Interestingly, one way or the other, people seemed to be teasing each other about their names – some were okay about their names being called anyhow, some almost dismissively pronounced their last names, some did not have a last name. I happen to have trained in Systemic Constellations and had no plans of exercising my curricular interests during the trek but here inadvertently was names on focus, and we were on a trek to a historical spot, which basically is tradition (the fort has come about from people having lived there, which is why it is his-story’cal). How rooted are we in our ancestoral line, I had to wonder, for we were named by people who live now whose genes came from people who lived before them; our lives today came to be because there were people with genes that is in us today who lived such that they could survive what they had to live/survive through so that life could come to us that we enjoy by being able to be alive. Our names encapsulate that history – the story that has moved through the genes – encapsulated in our second names; our first names label you/I (we call a chair ‘chair’ to identify the structure; we call a person by name because that Name is the phonetic signature identifying only that one person and no one else). How can a name be allowed to be taken lightly or mispronounced even by the person whose name it is and if allowed to, what does that say about our own relationship with our identifying signature – our name? A walk to re-member, in deed.

“As you travel more, you start finding joy in small small things and you discover you dont need much to survive.” “You start relying more on yourself.” We had some profound conversations with some very interesting people. This is my second trek and I found the rich variety this time too. It is really interesting who embarks on a trek and why, and then with a club where the unknown variables are more. A responsible club accounts for variables in tried and tested ‘knowns’ as the structure by which the unknown is explored. I continue to wonder at the variety and the spirit that chooses such trails. The grit and gumption by which such trails are pursued and the verve it takes to conquer the unknown peak. This thought, of course, is a known for the regular trekkers for they are now dyed in the wool, imbued with what becomes possible through trekking, but for a second-timer this is a thought I am writing about and perhaps a thought that non-trekkers do not have available to think about.

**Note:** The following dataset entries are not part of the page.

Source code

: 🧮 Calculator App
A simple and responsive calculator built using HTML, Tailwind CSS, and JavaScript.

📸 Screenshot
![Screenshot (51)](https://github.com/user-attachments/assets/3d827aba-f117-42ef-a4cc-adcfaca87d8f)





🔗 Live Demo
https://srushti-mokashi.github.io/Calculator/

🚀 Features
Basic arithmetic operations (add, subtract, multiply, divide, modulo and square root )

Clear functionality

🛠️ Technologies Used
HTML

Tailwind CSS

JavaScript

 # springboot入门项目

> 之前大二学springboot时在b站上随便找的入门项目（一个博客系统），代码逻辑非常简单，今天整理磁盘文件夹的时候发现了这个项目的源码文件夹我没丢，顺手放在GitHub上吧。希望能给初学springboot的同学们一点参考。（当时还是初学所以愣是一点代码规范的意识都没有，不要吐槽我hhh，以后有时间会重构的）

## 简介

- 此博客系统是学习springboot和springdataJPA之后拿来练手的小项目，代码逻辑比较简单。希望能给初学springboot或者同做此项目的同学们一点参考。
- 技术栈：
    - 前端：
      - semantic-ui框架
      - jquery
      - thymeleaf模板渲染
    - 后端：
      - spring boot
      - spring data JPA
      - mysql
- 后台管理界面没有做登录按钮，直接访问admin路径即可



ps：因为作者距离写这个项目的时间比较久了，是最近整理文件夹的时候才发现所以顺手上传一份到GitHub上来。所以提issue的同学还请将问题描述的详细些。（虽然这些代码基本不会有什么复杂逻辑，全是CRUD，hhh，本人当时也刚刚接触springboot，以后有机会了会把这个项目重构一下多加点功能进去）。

There was so much hide and seek going on en route. Not literally but then in the persona of people. This is not new, of course, and one does not need to go on a trek to discover this. Personas in a person playing hide and seek is an everyday phenomenon. The little inner child exploring a line of thought or movement while having an everyday conversation, or a home maker trying a little extra of a spice in a regular dish or less and that ‘I dont know how that happened’ look is not really feigned but the dynamism of the conscious, subconscious and unconscious minds within the currents of the same person. The question is does one care to look? Does one care enough? Does one care. Period. And then, what does one do with the quantity/magnitude of care of what they care about. Is it just left as an insight? With a group of unknown people, that is another ‘variety’ I had to observe in this so-many-layers-of-variety trek.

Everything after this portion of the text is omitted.